Both of these movies are smaller, bolder films that are the least accessible entries on this list. Their chances aren’t good. The former, a heart-breaking look at the relationship between two elderly Parisians, is too French. The latter, a young girl’s fanciful trials and tribulations in a backwater Louisiana community, feels a little too much like an ambitious film school project.
Both movies boast entries into the Best Actress category with 85-year-old Emmanuelle Riva nominated for “Amour” and 9-year-old Quvenzhane Wallis nominated for “Beasts.” That gives the category a historic 76-year age range. Unfortunately, their chances are about as good as their respective movies’.
Outside looking in: “Les Miserables,” “Life of Pi”
These are two very solid movies that just don’t have a ton of support in the Academy. Musicals are a pretty tough sell these days and even though “Les Miserables” is sprawling, epic, and star-studded, French revolutionaries bursting into song are just too much for some people. Anne Hathaway is the favorite to snag the Best Supporting Actress Award for her brief, but power-packed performance, so all you drama club kids will have to be happy with that.
There’s no dispute that “Life of Pi” is the most visually stunning movie of the year, but the strangely beautiful spiritual journey of an Indian boy and a Bengal tiger adrift at sea on a lifeboat just isn’t feeling the Oscar love. Aside from some technical awards, this movie will just have to be happy with the nomination.
Too awesome to win: “Django Unchained”
In my humble estimation, this was the best movie of the year, but Quentin Tarantino’s stylized revenge flick set in the Antebellum South is way too violent and way too controversial to have much of a chance.
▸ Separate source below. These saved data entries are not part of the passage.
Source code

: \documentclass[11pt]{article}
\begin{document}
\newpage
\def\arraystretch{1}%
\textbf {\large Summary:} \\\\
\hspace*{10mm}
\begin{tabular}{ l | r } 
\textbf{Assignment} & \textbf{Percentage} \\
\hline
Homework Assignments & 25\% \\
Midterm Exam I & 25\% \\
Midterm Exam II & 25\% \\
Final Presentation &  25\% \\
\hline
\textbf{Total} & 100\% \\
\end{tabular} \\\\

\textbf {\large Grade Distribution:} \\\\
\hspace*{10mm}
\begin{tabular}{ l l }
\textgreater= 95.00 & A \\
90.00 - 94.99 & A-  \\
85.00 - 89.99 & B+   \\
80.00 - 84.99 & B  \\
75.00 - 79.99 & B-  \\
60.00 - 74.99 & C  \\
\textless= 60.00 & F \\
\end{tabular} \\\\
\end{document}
There is a shot that Tarantino might snag a screenwriting award or Christoph Waltz might get the Best Supporting Actor Oscar for his turn as a silver-tongued bounty hunter, but neither of those is a lock. “Django” may strike out on Oscar night, but of all the movies in contention, this is likely the one people will still be talking about in 10 years.
In the hunt: “Zero Dark Thirty,” “Silver Linings Playbook”
“Zero Dark Thirty” was an early favorite as this warts-and-all retelling of the search for Osama bin Laden topped a lot of critics’ lists. It has since fallen back to the pack thanks to some controversy over the CIA’s use of torture and the Academy’s aversion to any kind of bad press. It’s still a heck of a movie and has a solid shot, although its best chance for an award might be for Jessica Chastain in the Best Actress category.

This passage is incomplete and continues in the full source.